The answer must consist of every line below that contains the word "transient".
START DATASET ENTRIES
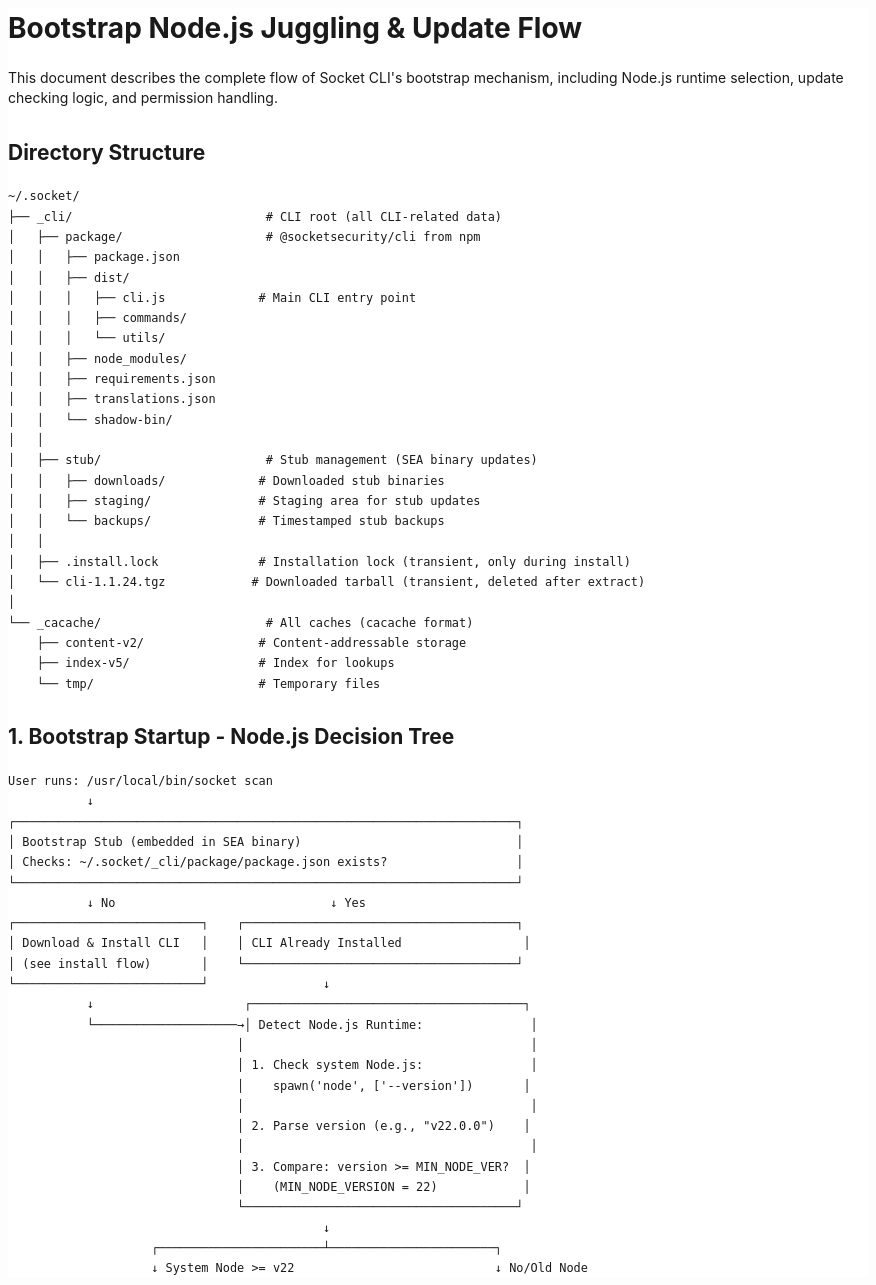 # Bootstrap Node.js Juggling & Update Flow

This document describes the complete flow of Socket CLI's bootstrap mechanism, including Node.js runtime selection, update checking logic, and permission handling.

## Directory Structure

```
~/.socket/
├── _cli/                           # CLI root (all CLI-related data)
│   ├── package/                    # @socketsecurity/cli from npm
│   │   ├── package.json
│   │   ├── dist/
│   │   │   ├── cli.js             # Main CLI entry point
│   │   │   ├── commands/
│   │   │   └── utils/
│   │   ├── node_modules/
│   │   ├── requirements.json
│   │   ├── translations.json
│   │   └── shadow-bin/
│   │
│   ├── stub/                       # Stub management (SEA binary updates)
│   │   ├── downloads/             # Downloaded stub binaries
│   │   ├── staging/               # Staging area for stub updates
│   │   └── backups/               # Timestamped stub backups
│   │
│   ├── .install.lock              # Installation lock (transient, only during install)
│   └── cli-1.1.24.tgz            # Downloaded tarball (transient, deleted after extract)
│
└── _cacache/                       # All caches (cacache format)
    ├── content-v2/                # Content-addressable storage
    ├── index-v5/                  # Index for lookups
    └── tmp/                       # Temporary files
```

## 1. Bootstrap Startup - Node.js Decision Tree

```
User runs: /usr/local/bin/socket scan
           ↓
┌──────────────────────────────────────────────────────────────────────┐
│ Bootstrap Stub (embedded in SEA binary)                              │
│ Checks: ~/.socket/_cli/package/package.json exists?                  │
└──────────────────────────────────────────────────────────────────────┘
           ↓ No                              ↓ Yes
┌──────────────────────────┐    ┌──────────────────────────────────────┐
│ Download & Install CLI   │    │ CLI Already Installed                 │
│ (see install flow)       │    └──────────────────────────────────────┘
└──────────────────────────┘                ↓
           ↓                     ┌──────────────────────────────────────┐
           └────────────────────→│ Detect Node.js Runtime:               │
                                │                                        │
                                │ 1. Check system Node.js:               │
                                │    spawn('node', ['--version'])       │
                                │                                        │
                                │ 2. Parse version (e.g., "v22.0.0")    │
                                │                                        │
                                │ 3. Compare: version >= MIN_NODE_VER?  │
                                │    (MIN_NODE_VERSION = 22)            │
                                └──────────────────────────────────────┘
                                            ↓
                    ┌───────────────────────┴───────────────────────┐
                    ↓ System Node >= v22                            ↓ No/Old Node
```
END DATASET ENTRIES
» **WORKED SOLUTION**:
│   ├── .install.lock              # Installation lock (transient, only during install)
│   └── cli-1.1.24.tgz            # Downloaded tarball (transient, deleted after extract)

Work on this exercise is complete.